En septiembre
Septiembre es comenzar de nuevo. De niña detestaba los anuncios que cantaban la vuelta al cole sin ápice de empatía infantil. Era una algarabía de ... rubiales y coletas sonrientes mostrando a cámara sus nuevos zapatos, o sus bolígrafos de punta fina o sus libretas, que nos dejaban chafados para toda la tarde. ¿Qué necesidad? El regreso estaba claro desde poco más allá de la Feria de Muestras, un evento que asumía papel de calendario extraescolar, o algo así. Acabada la feria, comenzaba un peregrinar por librerías y quioscos para hacernos con el ajuar lectivo de gomas, lapiceros, escuadrones y libros. Libros no tanto, al menos en mi caso que ocupaba un orgulloso tercer lugar en la prole familiar y heredaba casi todo el material. Con los años septiembre no mudó la piel; seguía ahí, pasado agosto, con ínfulas de novedad y buenos propósitos, fuera en la universidad o fuera ya en el trabajo. La rutina tiene un efecto conciliador y casi beatífico, ordena las ansiedades una por una y protege las desazones, el palpitar nervioso de no se sabe bien qué.

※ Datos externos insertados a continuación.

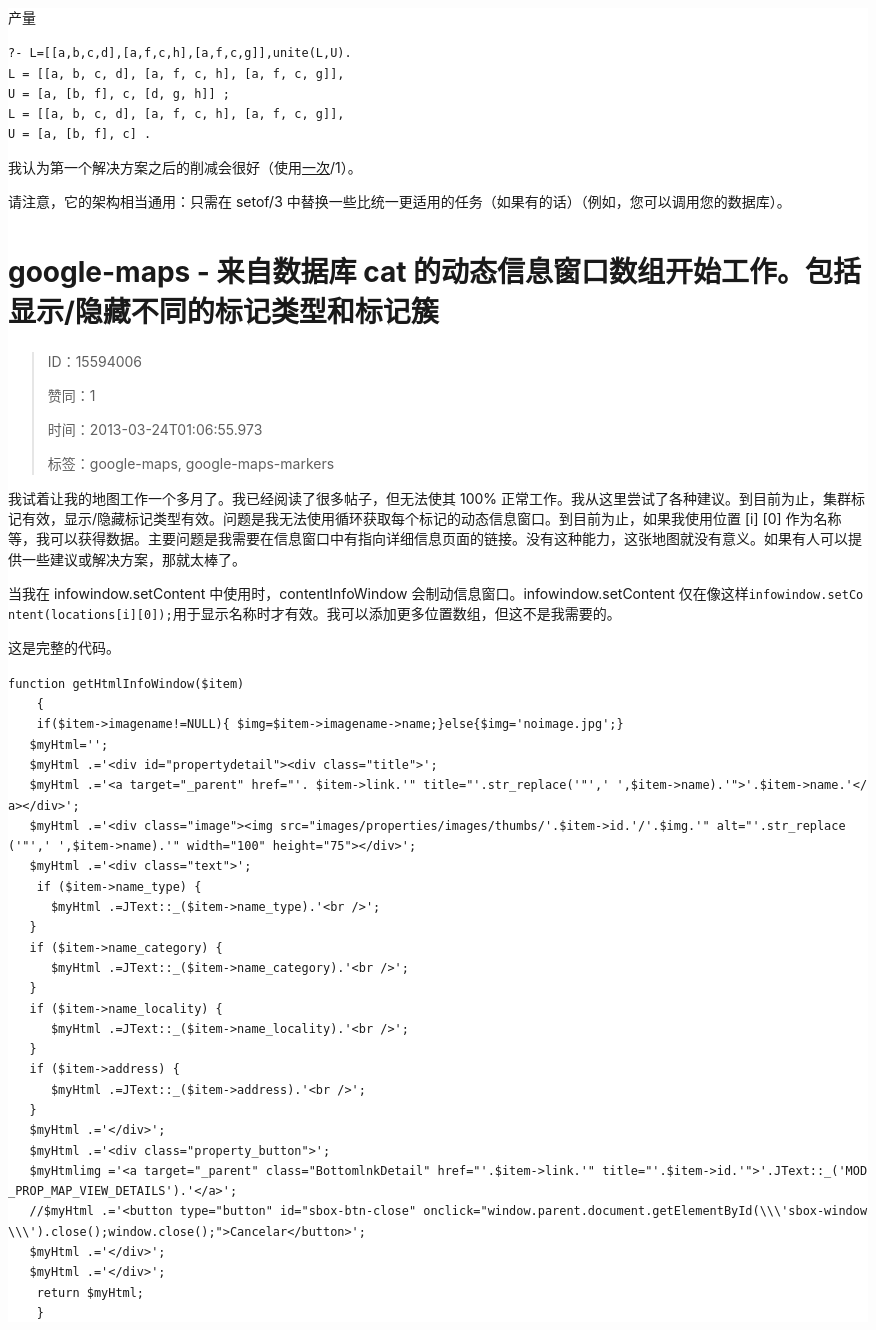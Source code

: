 产量

```
?- L=[[a,b,c,d],[a,f,c,h],[a,f,c,g]],unite(L,U).
L = [[a, b, c, d], [a, f, c, h], [a, f, c, g]],
U = [a, [b, f], c, [d, g, h]] ;
L = [[a, b, c, d], [a, f, c, h], [a, f, c, g]],
U = [a, [b, f], c] . 
```

我认为第一个解决方案之后的削减会很好（使用[一次](http://www.swi-prolog.org/pldoc/doc_for?object=once/1)/1）。

请注意，它的架构相当通用：只需在 setof/3 中替换一些比统一更适用的任务（如果有的话）（例如，您可以调用您的数据库）。

# google-maps - 来自数据库 cat 的动态信息窗口数组开始工作。包括显示/隐藏不同的标记类型和标记簇

> ID：15594006
> 
> 赞同：1
> 
> 时间：2013-03-24T01:06:55.973
> 
> 标签：google-maps, google-maps-markers

我试着让我的地图工作一个多月了。我已经阅读了很多帖子，但无法使其 100% 正常工作。我从这里尝试了各种建议。到目前为止，集群标记有效，显示/隐藏标记类型有效。问题是我无法使用循环获取每个标记的动态信息窗口。到目前为止，如果我使用位置 [i] [0] 作为名称等，我可以获得数据。主要问题是我需要在信息窗口中有指向详细信息页面的链接。没有这种能力，这张地图就没有意义。如果有人可以提供一些建议或解决方案，那就太棒了。

当我在 infowindow.setContent 中使用时，contentInfoWindow 会制动信息窗口。infowindow.setContent 仅在像这样`infowindow.setContent(locations[i][0]);`用于显示名称时才有效。我可以添加更多位置数组，但这不是我需要的。

这是完整的代码。

```
function getHtmlInfoWindow($item)
    {
    if($item->imagename!=NULL){ $img=$item->imagename->name;}else{$img='noimage.jpg';}
   $myHtml='';
   $myHtml .='<div id="propertydetail"><div class="title">';
   $myHtml .='<a target="_parent" href="'. $item->link.'" title="'.str_replace('"',' ',$item->name).'">'.$item->name.'</a></div>';
   $myHtml .='<div class="image"><img src="images/properties/images/thumbs/'.$item->id.'/'.$img.'" alt="'.str_replace('"',' ',$item->name).'" width="100" height="75"></div>';
   $myHtml .='<div class="text">';
    if ($item->name_type) {
      $myHtml .=JText::_($item->name_type).'<br />';
   }
   if ($item->name_category) {
      $myHtml .=JText::_($item->name_category).'<br />';
   }
   if ($item->name_locality) {
      $myHtml .=JText::_($item->name_locality).'<br />';
   }
   if ($item->address) {
      $myHtml .=JText::_($item->address).'<br />';
   }
   $myHtml .='</div>';
   $myHtml .='<div class="property_button">';
   $myHtmlimg ='<a target="_parent" class="BottomlnkDetail" href="'.$item->link.'" title="'.$item->id.'">'.JText::_('MOD_PROP_MAP_VIEW_DETAILS').'</a>';
   //$myHtml .='<button type="button" id="sbox-btn-close" onclick="window.parent.document.getElementById(\\\'sbox-window\\\').close();window.close();">Cancelar</button>';
   $myHtml .='</div>';
   $myHtml .='</div>';
    return $myHtml;
    }

```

Septiembre es, pues, el mes más fiable de todos, el menos caprichoso, el más real. Ahora la pandemia trae, además, diferentes expectativas. Con curiosidad leo las recomendaciones sanitarias por si se amplía el aforo o nos dejan tomarnos el café de diez en diez. Es tontería, pero reconforta. De toda la evolución inquietante y remolona del coronavirus solo septiembre ha podido darme ánimos. Es el momento para recapitular, pero es, sobre todo, el momento de empezar. Habrá que coger fuerzas, comprarse una o dos gomas de borrar, atarse fuerte los cordones de los zapatos nuevos y saltar a la calle en busca de esperanzas y oportunidades.